Monday, April 17, 2017

The Angel and the Covenant . Jewish Zealot, Mystic, Promoter of Science, and Universalist, A Best-Selling Hebrew Book of the Modern Era: The Book of the Covenant of Pinhas Hurwitz and Its Remarkable Legacy by David B. Ruderman University of Washington Press, 192 pp., $50 Sefer ha-Brit ha-Shalem by Pinhas Eliyahu Hurwitz, expanded edition by Yitzhak Lax Sifriati Press, 779 pp., 61 NIS




Sometime in the 1770s, Rabbi Shmelke of Nikolsburg, one of the closest disciples of the Maggid of Mezheritch, decided to bring the new teachings of Hasidism to his brethren in Western Europe. As the story goes, he was halted at the German border by the Angel of Death, who told him, “This is not your place.” Shmelke hesitated, but went on. The angel warned him again, but Shmelke stuck to his course. “If you spread your teachings in this land,” the angel warned him, “I will personally make sure that all the Jews here become Hasidim.” At this, Shmelke stopped, realizing that it would radically alter the nature of the movement, thus Hasidism remained an Eastern European Jewish phenomenon.

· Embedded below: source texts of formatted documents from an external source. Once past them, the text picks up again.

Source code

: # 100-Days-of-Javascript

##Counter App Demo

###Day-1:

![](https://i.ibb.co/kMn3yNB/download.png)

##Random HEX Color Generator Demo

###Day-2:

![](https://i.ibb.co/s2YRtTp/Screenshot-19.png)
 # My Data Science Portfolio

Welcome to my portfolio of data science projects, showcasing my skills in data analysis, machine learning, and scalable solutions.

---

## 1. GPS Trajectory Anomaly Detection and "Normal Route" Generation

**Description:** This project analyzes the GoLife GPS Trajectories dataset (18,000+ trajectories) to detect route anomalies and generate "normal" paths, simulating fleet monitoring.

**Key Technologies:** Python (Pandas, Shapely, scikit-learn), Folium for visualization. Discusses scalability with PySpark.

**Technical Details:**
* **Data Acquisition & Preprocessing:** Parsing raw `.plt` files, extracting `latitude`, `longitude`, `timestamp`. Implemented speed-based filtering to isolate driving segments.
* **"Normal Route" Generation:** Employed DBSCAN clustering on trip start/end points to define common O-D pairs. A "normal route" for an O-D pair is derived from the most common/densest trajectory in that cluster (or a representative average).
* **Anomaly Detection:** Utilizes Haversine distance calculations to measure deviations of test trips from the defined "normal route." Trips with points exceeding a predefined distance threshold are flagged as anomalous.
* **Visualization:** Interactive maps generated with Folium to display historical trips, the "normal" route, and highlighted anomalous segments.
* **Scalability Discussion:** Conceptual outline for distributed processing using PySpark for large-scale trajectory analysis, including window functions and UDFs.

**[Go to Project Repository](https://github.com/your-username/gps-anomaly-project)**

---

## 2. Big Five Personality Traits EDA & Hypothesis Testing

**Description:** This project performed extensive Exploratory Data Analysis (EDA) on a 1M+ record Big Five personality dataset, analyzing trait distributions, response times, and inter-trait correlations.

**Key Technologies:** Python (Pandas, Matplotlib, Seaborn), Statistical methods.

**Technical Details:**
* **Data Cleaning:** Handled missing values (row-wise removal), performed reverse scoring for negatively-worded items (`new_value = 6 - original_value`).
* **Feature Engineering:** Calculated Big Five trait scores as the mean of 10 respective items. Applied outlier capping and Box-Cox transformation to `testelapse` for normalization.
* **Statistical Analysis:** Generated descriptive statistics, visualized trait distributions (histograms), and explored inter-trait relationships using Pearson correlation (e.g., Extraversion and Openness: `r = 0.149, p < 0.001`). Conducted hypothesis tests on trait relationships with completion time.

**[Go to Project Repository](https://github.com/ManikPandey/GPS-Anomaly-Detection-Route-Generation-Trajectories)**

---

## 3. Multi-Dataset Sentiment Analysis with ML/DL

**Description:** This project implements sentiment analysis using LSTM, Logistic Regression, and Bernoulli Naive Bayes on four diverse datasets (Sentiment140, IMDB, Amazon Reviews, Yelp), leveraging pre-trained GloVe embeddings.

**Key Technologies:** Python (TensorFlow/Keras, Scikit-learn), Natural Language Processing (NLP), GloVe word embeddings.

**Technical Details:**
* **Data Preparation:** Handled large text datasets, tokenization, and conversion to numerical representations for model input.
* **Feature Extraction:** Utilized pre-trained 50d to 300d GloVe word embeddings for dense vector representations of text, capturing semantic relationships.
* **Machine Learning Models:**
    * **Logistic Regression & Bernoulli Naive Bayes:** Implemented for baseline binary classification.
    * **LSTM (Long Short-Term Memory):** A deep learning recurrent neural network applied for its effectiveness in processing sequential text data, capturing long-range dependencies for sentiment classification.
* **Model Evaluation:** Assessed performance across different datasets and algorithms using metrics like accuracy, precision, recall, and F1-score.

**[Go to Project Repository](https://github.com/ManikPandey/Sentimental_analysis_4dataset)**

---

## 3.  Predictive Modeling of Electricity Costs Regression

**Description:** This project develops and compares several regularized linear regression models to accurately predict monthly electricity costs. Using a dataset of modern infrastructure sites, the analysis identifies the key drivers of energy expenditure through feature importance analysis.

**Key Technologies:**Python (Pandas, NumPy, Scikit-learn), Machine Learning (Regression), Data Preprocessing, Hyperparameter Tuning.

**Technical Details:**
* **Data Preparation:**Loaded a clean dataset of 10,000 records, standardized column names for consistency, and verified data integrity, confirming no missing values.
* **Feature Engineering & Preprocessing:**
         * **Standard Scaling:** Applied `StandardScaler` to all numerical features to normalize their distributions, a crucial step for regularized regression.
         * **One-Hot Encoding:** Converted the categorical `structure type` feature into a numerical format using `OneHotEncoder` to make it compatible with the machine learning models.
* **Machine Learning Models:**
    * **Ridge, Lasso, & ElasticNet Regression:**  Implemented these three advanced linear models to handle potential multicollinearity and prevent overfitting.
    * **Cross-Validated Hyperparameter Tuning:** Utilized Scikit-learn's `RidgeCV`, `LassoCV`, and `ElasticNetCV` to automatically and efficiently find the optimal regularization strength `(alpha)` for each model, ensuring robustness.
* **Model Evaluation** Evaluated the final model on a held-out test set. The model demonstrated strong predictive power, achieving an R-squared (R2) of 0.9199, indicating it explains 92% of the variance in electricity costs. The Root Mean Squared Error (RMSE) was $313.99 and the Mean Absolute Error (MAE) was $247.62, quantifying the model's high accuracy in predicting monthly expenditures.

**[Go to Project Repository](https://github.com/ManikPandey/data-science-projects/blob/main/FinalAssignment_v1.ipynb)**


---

Although Sefer ha-Brit (Book of the Covenant) by Pinchas Eliyahu Hurwitz (1765–1821) was an attempt to bring the news of 18th-century science, not Hasidism, to its Jewish readers, it too was an essentially Eastern European Jewish phenomenon. Throughout the 19th century, it was the main source of scientific information and natural history for traditional Eastern European Jews, though of course much of it was fanciful or already outdated (for instance the medieval notion that there are geese in Scotland that grow botanically, like barnacles, on trees).

The book was first published anonymously in 1797 in Brünn, Moravia (modern-day Brno, Czech Republic) and quickly became a best-seller, occasioning speculation that the author was really Rabbi Eliyahu of Vilna, the great Vilna Gaon, or, perhaps, the late philosopher Moses Mendelssohn. Following a pirated 1800–1801 edition, Hurwitz published an expanded edition with his name in Zolkiew in 1806–1807. In that preface, he boasts that copies of the book were even sold in Holland, England, France, and Italy. Yet, of the 40 editions that are meticulously documented in an appendix to the distinguished historian David B. Ruderman’s fascinating new study of Sefer ha-Brit, not one was printed in Western Europe. Neither of the two parts of the book—the first part consisting of a concise, popular compendium of modern science, nor the second part comprising a treatise on kabbalistic piety—apparently had much to offer Western Jews. The 41st edition just appeared in Israel, where it still finds a receptive haredi audience, interested primarily in the book’s kabbalistic and ethical teachings.